Updated on September 10, 2021

Comments

  • nahsivar
    nahsivar over 2 years

    For an m x n matrix, what's the optimal (fastest) way to compute the mutual information for all pairs of columns (n x n)?

    By mutual information, I mean:

    I(X, Y) = H(X) + H(Y) - H(X,Y)

    where H(X) refers to the Shannon entropy of X.

    Currently I'm using np.histogram2d and np.histogram to calculate the joint (X,Y) and individual (X or Y) counts.
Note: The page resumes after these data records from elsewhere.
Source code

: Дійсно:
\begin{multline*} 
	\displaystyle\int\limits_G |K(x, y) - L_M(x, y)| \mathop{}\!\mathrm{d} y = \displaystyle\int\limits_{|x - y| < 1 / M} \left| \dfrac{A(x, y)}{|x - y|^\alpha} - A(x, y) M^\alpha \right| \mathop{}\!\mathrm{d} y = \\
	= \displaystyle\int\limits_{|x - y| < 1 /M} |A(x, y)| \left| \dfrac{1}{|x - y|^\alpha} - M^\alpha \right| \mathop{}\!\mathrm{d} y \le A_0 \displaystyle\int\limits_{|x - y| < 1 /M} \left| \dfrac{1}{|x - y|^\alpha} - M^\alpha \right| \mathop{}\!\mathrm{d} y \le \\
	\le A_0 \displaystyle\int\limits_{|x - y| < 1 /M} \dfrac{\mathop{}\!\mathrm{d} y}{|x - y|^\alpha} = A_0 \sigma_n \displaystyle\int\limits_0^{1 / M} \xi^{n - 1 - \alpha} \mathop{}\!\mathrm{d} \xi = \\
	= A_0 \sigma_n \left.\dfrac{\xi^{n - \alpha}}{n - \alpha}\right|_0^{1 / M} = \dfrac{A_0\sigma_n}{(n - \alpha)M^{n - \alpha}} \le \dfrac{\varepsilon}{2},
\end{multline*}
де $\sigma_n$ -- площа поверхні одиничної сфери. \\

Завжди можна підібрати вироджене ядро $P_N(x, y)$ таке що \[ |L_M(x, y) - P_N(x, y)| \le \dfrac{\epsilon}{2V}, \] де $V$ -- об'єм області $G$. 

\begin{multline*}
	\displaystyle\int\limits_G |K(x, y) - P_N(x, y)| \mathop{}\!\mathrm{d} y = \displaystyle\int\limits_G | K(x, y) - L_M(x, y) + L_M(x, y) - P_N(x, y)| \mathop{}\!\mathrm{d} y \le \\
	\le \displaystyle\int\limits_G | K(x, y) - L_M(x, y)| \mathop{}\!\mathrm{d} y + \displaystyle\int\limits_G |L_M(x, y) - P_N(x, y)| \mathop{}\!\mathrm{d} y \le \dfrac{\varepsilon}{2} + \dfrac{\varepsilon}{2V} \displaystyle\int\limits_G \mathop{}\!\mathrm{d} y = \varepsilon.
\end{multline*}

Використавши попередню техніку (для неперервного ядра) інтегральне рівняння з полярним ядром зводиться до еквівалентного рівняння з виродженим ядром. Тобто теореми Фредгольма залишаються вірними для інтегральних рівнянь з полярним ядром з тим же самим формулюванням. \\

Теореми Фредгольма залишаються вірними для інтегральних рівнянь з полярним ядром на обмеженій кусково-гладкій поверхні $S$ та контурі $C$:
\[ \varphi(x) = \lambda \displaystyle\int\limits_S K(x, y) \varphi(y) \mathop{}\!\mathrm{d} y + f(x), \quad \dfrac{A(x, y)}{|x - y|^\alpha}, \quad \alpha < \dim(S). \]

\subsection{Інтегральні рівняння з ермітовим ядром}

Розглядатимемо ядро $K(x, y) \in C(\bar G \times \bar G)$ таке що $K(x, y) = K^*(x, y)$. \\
For a given matrix A (e.g. a 250000 X 1000 matrix of floats), I am doing a nested for loop,

        n = A.shape[1]
        for ix = arange(n)  
            for jx = arange(ix+1,n):
               matMI[ix,jx]= calc_MI(A[:,ix],A[:,jx])
    

    Surely there must be better/faster ways to do this?
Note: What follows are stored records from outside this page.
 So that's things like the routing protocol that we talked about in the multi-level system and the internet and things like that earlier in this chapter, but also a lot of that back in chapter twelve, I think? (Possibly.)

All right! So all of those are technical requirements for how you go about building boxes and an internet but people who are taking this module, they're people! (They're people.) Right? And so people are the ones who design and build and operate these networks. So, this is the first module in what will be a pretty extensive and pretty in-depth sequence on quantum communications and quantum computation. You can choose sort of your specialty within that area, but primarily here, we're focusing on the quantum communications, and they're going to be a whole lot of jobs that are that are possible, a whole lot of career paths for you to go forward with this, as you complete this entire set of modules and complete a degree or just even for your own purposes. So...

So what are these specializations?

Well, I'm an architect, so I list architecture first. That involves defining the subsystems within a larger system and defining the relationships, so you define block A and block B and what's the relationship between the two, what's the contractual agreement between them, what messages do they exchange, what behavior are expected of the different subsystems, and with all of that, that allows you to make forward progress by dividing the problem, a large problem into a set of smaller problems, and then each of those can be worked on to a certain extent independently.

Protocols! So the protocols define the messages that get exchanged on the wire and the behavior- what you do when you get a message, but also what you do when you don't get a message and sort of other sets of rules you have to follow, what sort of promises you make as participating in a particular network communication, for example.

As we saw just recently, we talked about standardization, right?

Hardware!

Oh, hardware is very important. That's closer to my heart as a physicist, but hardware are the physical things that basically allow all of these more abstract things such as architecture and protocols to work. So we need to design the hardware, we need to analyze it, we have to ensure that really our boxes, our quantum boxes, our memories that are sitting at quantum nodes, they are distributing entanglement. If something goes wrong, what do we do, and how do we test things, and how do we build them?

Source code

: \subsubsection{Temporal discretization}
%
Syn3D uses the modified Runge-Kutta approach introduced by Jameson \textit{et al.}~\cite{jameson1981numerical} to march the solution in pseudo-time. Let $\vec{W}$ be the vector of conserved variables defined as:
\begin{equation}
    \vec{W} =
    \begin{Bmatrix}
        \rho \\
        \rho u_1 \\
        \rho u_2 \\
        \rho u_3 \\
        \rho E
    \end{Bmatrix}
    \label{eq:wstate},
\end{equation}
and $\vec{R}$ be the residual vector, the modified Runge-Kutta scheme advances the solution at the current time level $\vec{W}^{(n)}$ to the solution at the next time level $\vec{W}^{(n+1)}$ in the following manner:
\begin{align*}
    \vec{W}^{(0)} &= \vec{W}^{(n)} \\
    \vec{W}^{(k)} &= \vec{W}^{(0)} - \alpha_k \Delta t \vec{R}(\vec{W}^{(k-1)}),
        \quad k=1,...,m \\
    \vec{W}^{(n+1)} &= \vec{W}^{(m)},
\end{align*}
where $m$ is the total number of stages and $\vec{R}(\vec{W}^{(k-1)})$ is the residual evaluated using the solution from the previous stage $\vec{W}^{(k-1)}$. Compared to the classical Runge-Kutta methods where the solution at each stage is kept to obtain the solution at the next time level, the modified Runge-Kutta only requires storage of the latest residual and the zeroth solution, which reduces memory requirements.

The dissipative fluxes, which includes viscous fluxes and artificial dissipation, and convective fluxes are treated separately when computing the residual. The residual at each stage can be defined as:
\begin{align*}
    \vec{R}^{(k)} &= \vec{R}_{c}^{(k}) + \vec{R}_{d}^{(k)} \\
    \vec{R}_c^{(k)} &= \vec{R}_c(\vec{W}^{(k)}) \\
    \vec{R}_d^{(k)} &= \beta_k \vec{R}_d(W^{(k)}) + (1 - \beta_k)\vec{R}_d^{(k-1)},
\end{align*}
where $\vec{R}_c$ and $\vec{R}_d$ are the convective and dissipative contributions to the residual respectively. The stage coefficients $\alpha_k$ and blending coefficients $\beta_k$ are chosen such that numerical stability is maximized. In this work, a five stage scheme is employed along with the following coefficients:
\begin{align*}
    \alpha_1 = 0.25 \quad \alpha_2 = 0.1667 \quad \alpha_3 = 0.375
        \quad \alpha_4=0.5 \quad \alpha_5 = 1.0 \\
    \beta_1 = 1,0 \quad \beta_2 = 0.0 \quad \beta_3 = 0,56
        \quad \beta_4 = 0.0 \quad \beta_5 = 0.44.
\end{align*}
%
    As an aside, I've also looked for mapping functions on columns (column-wise or row-wise operations) on arrays, but haven't found a good general answer yet.

    Here is my full implementation, following the conventions in the Wiki page:

    import numpy as np
    
    def calc_MI(X,Y,bins):
    
       c_XY = np.histogram2d(X,Y,bins)[0]
       c_X = np.histogram(X,bins)[0]
       c_Y = np.histogram(Y,bins)[0]
    
       H_X = shan_entropy(c_X)
       H_Y = shan_entropy(c_Y)
       H_XY = shan_entropy(c_XY)
    
       MI = H_X + H_Y - H_XY
       return MI
    
    def shan_entropy(c):
        c_normalized = c / float(np.sum(c))
        c_normalized = c_normalized[np.nonzero(c_normalized)]
        H = -sum(c_normalized* np.log2(c_normalized))  
        return H
    
    A = np.array([[ 2.0,  140.0,  128.23, -150.5, -5.4  ],
                  [ 2.4,  153.11, 130.34, -130.1, -9.5  ],
                  [ 1.2,  156.9,  120.11, -110.45,-1.12 ]])
    
    bins = 5 # ?
    n = A.shape[1]
    matMI = np.zeros((n, n))
    
    for ix in np.arange(n):
        for jx in np.arange(ix+1,n):
            matMI[ix,jx] = calc_MI(A[:,ix], A[:,jx], bins)
    

    Although my working version with nested for loops does it at reasonable speed, I'd like to know if there is a more optimal way to apply calc_MI on all the columns of A (to calculate their pairwise mutual information)?

    I'd also like to know:

    1. Whether there are efficient ways to map functions to operate on columns (or rows) of np.arrays (maybe like np.vectorize, which looks more like a decorator)?

    2. Whether there are other optimal implementations for this specific calculation (mutual information)?

  • pir
    pir over 8 years
    Nice code! What is a reasonable default value for number of bins?
  • Warren Weckesser
    Warren Weckesser over 8 years
    @felbo That's a good question, and not one that can be easily answered. You might get some ideas if you ask it over at stats.stackexchange.com
  • Jon
    Jon over 6 years
    This method does not work if some counts equal zero. Why do you suggest this method over density estimation? Also, I upvoted your answer as it does provide an efficient way to calculate MI for some scenarios.
  • Warren Weckesser
    Warren Weckesser over 6 years
    "Why do you suggest this method over density estimation?" I didn't. I only suggested a couple alternative implementations of the code given in the question.
  • shouldsee
    shouldsee about 6 years
    The two suggested methods differs by continuity correction. Change to chi2_contingency(correction = False) removes this inconsistency.
  • Josh.F
    Josh.F over 5 years
    Beware of discretization (ie the bin sizes). This blog recommends the "Jack Knifed Estimate" to overcome this, or I would also expect density estimator techniques to help.